> **Work task**
Each line of the data should be duplicated precisely.

Material for this task section start

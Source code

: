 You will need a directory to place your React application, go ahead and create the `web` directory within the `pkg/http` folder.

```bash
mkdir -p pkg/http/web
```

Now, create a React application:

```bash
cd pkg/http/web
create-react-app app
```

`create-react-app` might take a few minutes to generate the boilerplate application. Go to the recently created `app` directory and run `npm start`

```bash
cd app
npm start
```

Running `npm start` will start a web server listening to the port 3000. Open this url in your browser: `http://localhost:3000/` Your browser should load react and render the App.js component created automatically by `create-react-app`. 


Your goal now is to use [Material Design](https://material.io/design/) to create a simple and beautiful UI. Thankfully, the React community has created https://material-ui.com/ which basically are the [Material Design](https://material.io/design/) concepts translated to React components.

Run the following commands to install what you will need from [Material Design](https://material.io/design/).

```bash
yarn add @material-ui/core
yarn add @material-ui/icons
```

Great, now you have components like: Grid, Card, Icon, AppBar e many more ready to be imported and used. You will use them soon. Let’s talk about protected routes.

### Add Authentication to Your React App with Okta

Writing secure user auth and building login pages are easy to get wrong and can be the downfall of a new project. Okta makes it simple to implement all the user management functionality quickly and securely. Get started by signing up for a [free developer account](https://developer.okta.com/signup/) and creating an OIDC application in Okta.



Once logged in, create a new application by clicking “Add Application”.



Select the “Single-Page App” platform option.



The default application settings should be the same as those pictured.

Material for this task section end

> **Exercise result**
Source code

: You will need a directory to place your React application, go ahead and create the `web` directory within the `pkg/http` folder.

```bash
mkdir -p pkg/http/web
```

Now, create a React application:

```bash
cd pkg/http/web
create-react-app app
```

`create-react-app` might take a few minutes to generate the boilerplate application. Go to the recently created `app` directory and run `npm start`

```bash
cd app
npm start
```

Running `npm start` will start a web server listening to the port 3000. Open this url in your browser: `http://localhost:3000/` Your browser should load react and render the App.js component created automatically by `create-react-app`. 


Your goal now is to use [Material Design](https://material.io/design/) to create a simple and beautiful UI. Thankfully, the React community has created https://material-ui.com/ which basically are the [Material Design](https://material.io/design/) concepts translated to React components.

Run the following commands to install what you will need from [Material Design](https://material.io/design/).

```bash
yarn add @material-ui/core
yarn add @material-ui/icons
```

Great, now you have components like: Grid, Card, Icon, AppBar e many more ready to be imported and used. You will use them soon. Let’s talk about protected routes.

### Add Authentication to Your React App with Okta

Writing secure user auth and building login pages are easy to get wrong and can be the downfall of a new project. Okta makes it simple to implement all the user management functionality quickly and securely. Get started by signing up for a [free developer account](https://developer.okta.com/signup/) and creating an OIDC application in Okta.



Once logged in, create a new application by clicking “Add Application”.



Select the “Single-Page App” platform option.



The default application settings should be the same as those pictured.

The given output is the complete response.